Pick every line out of the entries below that has the string "awscli", and copy it.

Input for this task ▸
::::::::::

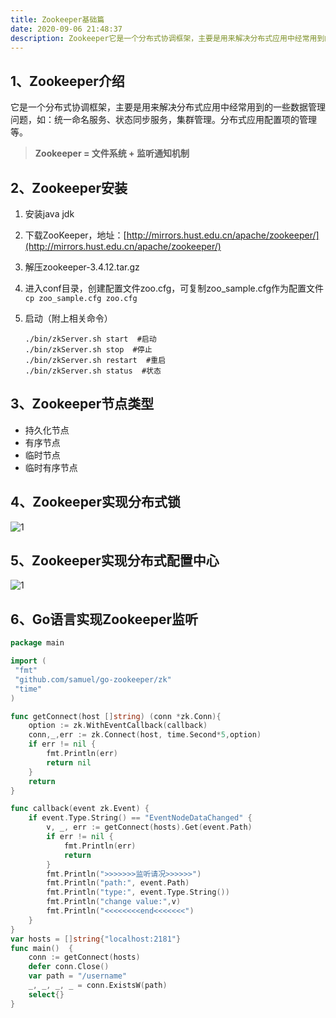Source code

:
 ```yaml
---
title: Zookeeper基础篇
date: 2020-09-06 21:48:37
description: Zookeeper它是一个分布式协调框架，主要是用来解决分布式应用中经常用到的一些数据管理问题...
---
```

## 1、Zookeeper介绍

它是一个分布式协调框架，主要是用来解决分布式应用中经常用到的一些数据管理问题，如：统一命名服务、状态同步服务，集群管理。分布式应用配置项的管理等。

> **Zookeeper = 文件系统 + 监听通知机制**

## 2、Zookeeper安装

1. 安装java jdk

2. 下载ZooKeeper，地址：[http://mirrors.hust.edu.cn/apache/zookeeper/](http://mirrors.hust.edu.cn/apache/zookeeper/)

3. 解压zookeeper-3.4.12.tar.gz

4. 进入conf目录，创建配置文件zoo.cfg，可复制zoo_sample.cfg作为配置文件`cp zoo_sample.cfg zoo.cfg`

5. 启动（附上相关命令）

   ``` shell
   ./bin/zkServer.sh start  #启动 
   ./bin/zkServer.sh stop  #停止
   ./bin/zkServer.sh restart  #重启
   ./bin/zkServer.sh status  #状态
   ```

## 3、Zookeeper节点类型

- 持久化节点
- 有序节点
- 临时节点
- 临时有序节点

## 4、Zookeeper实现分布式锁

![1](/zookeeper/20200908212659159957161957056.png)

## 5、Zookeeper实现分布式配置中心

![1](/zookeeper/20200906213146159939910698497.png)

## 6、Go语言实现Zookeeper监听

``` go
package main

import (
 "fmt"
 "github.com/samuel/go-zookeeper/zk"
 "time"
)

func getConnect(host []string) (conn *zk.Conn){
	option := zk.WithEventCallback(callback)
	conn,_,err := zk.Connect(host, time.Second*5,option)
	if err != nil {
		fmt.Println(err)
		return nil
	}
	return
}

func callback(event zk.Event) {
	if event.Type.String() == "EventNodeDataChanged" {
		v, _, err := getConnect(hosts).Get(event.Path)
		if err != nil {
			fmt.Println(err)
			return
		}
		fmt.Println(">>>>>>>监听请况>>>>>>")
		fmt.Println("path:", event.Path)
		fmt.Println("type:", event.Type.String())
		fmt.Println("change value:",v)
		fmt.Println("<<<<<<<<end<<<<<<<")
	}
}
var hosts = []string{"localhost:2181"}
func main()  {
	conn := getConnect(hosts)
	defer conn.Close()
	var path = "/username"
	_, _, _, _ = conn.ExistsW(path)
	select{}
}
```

::::::::::

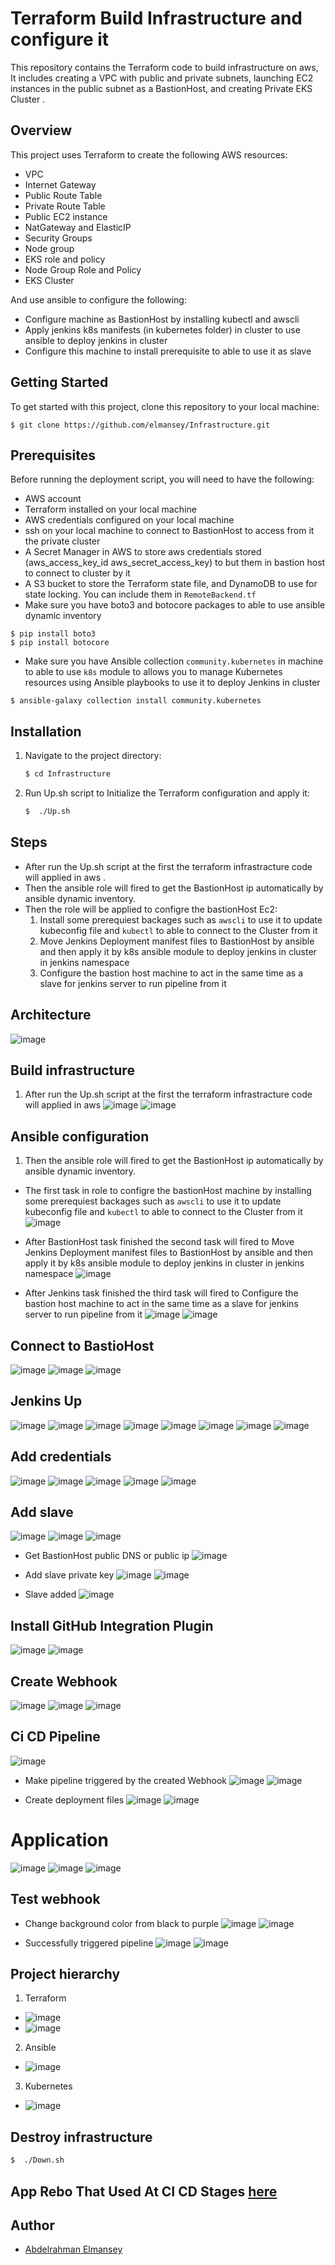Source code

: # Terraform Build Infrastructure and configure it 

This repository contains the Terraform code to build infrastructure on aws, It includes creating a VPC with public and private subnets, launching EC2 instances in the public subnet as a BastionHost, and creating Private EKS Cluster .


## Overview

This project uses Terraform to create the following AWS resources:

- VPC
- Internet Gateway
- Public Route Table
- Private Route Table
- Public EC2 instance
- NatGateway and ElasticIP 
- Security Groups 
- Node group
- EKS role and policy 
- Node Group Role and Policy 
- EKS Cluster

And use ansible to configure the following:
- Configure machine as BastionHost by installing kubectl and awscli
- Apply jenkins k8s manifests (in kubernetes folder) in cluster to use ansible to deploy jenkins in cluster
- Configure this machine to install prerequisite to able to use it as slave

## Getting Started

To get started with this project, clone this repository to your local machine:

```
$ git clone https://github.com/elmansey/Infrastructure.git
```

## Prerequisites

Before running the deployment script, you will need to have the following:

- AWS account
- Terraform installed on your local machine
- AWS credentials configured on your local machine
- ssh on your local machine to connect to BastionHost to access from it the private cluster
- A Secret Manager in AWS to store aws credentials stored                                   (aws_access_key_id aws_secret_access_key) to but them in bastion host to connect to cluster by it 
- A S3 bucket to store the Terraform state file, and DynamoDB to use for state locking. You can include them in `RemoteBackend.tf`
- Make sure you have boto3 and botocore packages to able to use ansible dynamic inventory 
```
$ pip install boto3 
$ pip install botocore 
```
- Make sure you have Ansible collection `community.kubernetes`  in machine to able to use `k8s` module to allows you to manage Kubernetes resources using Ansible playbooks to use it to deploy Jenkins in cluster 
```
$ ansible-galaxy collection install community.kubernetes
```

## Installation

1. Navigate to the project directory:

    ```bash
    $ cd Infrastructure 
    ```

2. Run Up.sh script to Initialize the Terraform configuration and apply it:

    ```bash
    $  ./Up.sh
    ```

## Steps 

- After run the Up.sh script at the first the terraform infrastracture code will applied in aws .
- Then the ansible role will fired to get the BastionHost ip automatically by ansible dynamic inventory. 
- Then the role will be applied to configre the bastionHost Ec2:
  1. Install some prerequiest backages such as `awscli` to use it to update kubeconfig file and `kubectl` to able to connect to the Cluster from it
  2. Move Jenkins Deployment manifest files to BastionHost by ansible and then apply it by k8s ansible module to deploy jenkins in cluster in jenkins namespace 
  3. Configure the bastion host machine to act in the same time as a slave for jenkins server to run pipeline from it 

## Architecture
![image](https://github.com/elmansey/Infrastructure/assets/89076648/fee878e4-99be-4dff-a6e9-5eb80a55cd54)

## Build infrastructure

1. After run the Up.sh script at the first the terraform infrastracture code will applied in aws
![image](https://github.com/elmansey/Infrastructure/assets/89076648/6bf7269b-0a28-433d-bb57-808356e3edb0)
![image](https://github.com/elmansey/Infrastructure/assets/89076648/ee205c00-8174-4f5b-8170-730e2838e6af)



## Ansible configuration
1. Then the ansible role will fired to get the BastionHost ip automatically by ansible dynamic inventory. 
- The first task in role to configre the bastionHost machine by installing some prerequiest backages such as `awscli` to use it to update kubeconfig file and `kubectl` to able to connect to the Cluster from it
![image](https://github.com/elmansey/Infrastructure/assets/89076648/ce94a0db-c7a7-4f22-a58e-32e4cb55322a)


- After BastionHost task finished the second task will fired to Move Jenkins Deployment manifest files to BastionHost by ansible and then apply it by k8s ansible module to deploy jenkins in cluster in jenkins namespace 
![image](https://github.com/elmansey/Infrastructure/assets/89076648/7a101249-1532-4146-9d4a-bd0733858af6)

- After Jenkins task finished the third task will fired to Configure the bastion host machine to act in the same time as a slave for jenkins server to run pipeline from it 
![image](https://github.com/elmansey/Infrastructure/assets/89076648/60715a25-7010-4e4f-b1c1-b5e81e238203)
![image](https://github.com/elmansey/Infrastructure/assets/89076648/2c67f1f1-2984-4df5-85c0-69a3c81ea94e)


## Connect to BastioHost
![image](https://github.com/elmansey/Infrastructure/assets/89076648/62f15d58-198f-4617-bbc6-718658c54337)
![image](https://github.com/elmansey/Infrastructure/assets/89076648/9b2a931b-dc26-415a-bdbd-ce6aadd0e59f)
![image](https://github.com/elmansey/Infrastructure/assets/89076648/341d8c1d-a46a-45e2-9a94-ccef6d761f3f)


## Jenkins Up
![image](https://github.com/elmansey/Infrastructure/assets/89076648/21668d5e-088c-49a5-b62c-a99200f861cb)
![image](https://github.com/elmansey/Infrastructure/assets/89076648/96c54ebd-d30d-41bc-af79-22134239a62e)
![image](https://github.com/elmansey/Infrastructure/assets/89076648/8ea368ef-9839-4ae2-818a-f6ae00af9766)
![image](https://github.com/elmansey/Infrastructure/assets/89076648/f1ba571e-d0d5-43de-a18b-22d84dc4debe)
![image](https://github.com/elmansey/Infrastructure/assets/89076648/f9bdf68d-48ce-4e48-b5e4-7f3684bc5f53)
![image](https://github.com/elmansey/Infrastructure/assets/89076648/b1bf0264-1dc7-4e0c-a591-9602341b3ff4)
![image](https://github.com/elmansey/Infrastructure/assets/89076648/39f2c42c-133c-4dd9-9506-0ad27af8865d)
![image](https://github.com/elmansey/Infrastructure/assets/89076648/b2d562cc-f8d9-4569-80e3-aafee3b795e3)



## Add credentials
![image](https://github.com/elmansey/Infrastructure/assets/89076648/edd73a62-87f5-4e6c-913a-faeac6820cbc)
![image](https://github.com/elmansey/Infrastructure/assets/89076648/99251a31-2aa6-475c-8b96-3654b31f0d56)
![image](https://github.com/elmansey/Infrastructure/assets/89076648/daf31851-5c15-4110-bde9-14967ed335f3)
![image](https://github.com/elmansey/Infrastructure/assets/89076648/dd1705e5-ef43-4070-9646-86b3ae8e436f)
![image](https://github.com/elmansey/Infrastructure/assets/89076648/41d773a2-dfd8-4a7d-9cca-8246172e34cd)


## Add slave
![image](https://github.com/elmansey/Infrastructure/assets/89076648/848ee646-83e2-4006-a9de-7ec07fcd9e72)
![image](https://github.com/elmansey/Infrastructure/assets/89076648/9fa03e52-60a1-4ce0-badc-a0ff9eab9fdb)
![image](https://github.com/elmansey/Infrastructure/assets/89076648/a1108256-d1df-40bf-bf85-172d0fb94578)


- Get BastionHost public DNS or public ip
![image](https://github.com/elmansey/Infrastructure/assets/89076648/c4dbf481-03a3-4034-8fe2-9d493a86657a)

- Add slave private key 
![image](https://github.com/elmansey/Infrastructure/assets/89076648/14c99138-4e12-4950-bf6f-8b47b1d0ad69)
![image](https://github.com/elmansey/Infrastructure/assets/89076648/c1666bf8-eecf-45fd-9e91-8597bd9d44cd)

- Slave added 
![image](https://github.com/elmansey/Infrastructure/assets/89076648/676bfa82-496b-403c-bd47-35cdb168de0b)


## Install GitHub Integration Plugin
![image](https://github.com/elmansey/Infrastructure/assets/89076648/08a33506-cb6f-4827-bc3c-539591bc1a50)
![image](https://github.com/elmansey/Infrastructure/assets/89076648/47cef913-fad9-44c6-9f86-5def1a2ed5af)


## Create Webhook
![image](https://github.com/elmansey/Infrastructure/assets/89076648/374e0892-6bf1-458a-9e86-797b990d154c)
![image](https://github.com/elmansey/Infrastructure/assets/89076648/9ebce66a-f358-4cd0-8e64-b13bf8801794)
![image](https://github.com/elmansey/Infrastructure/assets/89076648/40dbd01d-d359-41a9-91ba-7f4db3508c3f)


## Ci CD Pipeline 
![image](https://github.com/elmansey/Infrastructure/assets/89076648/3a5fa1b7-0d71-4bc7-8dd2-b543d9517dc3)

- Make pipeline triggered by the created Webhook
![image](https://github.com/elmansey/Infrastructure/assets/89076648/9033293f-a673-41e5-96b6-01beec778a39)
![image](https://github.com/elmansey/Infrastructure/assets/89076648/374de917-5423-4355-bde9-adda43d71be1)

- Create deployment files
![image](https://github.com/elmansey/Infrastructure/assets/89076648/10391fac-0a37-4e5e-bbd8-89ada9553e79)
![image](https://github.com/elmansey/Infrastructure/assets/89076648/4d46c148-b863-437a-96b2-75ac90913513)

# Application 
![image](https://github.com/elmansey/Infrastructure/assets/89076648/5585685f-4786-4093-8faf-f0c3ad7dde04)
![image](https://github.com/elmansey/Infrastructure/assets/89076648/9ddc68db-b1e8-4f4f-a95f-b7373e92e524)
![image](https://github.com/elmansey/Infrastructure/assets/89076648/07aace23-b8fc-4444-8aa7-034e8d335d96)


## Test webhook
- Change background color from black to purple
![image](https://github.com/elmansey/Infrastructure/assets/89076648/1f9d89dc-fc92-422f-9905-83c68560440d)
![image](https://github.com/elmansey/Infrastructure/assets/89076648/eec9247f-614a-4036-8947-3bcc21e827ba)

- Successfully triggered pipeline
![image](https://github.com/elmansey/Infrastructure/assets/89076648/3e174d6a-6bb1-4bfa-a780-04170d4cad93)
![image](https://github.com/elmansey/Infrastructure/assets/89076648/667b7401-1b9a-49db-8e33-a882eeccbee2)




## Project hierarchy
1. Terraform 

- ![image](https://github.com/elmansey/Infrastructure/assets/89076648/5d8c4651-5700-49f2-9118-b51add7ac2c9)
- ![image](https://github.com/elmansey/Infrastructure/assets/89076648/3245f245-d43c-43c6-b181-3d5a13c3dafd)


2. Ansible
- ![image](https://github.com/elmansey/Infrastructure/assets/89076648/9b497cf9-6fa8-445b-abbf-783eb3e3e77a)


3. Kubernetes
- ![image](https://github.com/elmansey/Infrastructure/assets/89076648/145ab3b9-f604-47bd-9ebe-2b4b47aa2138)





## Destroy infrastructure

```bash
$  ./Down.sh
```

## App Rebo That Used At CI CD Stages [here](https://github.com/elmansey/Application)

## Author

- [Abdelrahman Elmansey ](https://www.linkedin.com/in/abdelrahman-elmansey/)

::::::::::

Task solution ▸
- Configure machine as BastionHost by installing kubectl and awscli
  1. Install some prerequiest backages such as `awscli` to use it to update kubeconfig file and `kubectl` to able to connect to the Cluster from it
- The first task in role to configre the bastionHost machine by installing some prerequiest backages such as `awscli` to use it to update kubeconfig file and `kubectl` to able to connect to the Cluster from it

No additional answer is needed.